- **Work required**: Retype, word for word, the lines from the first line of the entries through the line that holds "Annual pipeline O\&M"; leave out the pictures.

=== Begin Enclosure ===

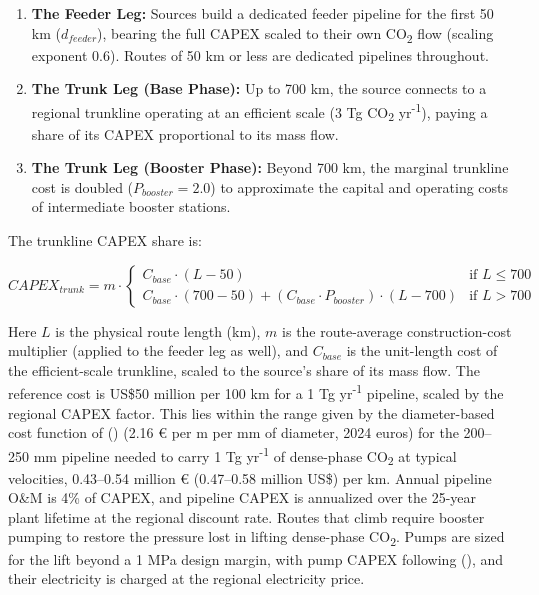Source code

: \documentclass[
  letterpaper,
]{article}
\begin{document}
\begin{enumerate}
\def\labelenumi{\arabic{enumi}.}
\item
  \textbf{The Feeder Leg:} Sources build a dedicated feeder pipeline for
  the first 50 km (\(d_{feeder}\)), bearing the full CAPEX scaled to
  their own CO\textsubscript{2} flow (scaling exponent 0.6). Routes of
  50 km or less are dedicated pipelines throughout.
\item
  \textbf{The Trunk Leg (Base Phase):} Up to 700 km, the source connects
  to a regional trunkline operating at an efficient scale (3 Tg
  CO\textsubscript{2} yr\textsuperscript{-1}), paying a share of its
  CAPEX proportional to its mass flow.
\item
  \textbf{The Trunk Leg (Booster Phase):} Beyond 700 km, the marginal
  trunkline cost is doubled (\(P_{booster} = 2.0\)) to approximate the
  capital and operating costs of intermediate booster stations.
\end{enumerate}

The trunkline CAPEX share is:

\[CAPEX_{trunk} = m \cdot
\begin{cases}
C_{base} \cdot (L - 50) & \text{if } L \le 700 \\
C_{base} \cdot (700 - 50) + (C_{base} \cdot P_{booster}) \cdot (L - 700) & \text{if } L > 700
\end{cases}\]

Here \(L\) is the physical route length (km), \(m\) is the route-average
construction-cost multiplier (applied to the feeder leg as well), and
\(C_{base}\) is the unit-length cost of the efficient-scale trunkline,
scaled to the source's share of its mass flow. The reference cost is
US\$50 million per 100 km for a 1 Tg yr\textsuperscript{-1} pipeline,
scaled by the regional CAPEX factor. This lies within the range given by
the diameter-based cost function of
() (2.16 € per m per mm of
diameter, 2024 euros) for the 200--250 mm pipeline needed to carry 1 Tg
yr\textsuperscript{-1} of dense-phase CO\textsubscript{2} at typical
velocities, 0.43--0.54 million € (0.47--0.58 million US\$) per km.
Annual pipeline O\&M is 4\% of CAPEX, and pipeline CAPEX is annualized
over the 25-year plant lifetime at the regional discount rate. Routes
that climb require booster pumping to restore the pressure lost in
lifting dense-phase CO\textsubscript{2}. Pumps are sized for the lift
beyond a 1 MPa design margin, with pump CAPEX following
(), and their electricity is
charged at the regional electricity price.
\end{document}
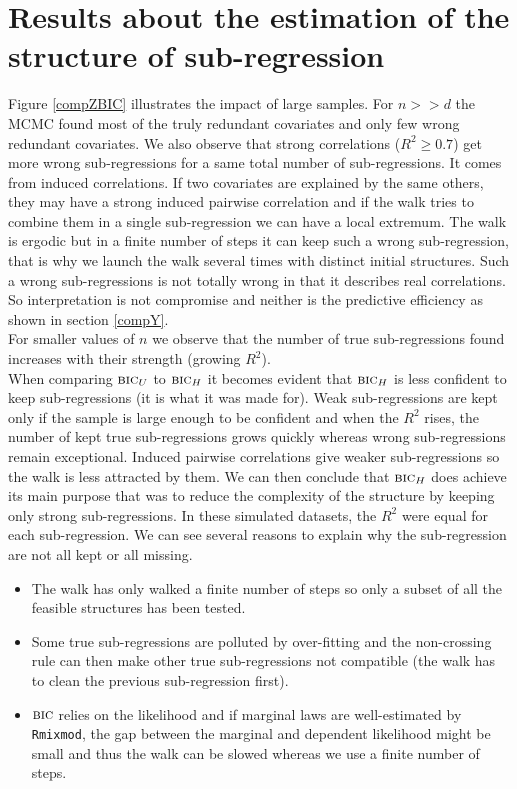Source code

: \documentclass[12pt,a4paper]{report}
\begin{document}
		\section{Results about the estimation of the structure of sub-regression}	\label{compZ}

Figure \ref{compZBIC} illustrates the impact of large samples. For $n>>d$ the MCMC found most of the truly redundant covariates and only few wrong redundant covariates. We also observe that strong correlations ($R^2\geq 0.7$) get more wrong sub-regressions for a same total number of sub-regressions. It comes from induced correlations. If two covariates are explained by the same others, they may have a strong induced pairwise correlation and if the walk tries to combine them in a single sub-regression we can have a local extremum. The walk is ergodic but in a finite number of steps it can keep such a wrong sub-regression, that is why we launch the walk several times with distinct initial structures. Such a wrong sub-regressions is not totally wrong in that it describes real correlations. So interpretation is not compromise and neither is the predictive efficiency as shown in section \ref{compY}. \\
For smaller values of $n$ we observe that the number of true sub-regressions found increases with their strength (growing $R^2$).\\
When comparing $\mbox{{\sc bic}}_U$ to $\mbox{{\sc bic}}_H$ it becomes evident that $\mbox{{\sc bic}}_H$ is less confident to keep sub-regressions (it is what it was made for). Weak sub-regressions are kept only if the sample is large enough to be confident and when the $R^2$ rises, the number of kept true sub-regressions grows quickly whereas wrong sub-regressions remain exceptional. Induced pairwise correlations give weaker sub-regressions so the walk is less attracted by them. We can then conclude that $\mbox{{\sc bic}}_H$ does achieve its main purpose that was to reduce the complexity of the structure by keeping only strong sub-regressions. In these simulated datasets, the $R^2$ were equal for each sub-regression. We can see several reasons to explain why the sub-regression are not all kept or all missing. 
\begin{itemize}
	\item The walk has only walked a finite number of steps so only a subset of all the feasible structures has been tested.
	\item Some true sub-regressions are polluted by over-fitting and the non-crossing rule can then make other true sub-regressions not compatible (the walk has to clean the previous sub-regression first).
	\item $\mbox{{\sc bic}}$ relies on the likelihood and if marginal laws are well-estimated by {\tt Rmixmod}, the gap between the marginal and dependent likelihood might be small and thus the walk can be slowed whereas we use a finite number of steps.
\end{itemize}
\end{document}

=== End Enclosure ===

- **Reply to the task**:
Source code

: \documentclass[
  letterpaper,
]{article}
\begin{document}
\begin{enumerate}
\def\labelenumi{\arabic{enumi}.}
\item
  \textbf{The Feeder Leg:} Sources build a dedicated feeder pipeline for
  the first 50 km (\(d_{feeder}\)), bearing the full CAPEX scaled to
  their own CO\textsubscript{2} flow (scaling exponent 0.6). Routes of
  50 km or less are dedicated pipelines throughout.
\item
  \textbf{The Trunk Leg (Base Phase):} Up to 700 km, the source connects
  to a regional trunkline operating at an efficient scale (3 Tg
  CO\textsubscript{2} yr\textsuperscript{-1}), paying a share of its
  CAPEX proportional to its mass flow.
\item
  \textbf{The Trunk Leg (Booster Phase):} Beyond 700 km, the marginal
  trunkline cost is doubled (\(P_{booster} = 2.0\)) to approximate the
  capital and operating costs of intermediate booster stations.
\end{enumerate}

The trunkline CAPEX share is:

\[CAPEX_{trunk} = m \cdot
\begin{cases}
C_{base} \cdot (L - 50) & \text{if } L \le 700 \\
C_{base} \cdot (700 - 50) + (C_{base} \cdot P_{booster}) \cdot (L - 700) & \text{if } L > 700
\end{cases}\]

Here \(L\) is the physical route length (km), \(m\) is the route-average
construction-cost multiplier (applied to the feeder leg as well), and
\(C_{base}\) is the unit-length cost of the efficient-scale trunkline,
scaled to the source's share of its mass flow. The reference cost is
US\$50 million per 100 km for a 1 Tg yr\textsuperscript{-1} pipeline,
scaled by the regional CAPEX factor. This lies within the range given by
the diameter-based cost function of
() (2.16 € per m per mm of
diameter, 2024 euros) for the 200--250 mm pipeline needed to carry 1 Tg
yr\textsuperscript{-1} of dense-phase CO\textsubscript{2} at typical
velocities, 0.43--0.54 million € (0.47--0.58 million US\$) per km.
Annual pipeline O\&M is 4\% of CAPEX, and pipeline CAPEX is annualized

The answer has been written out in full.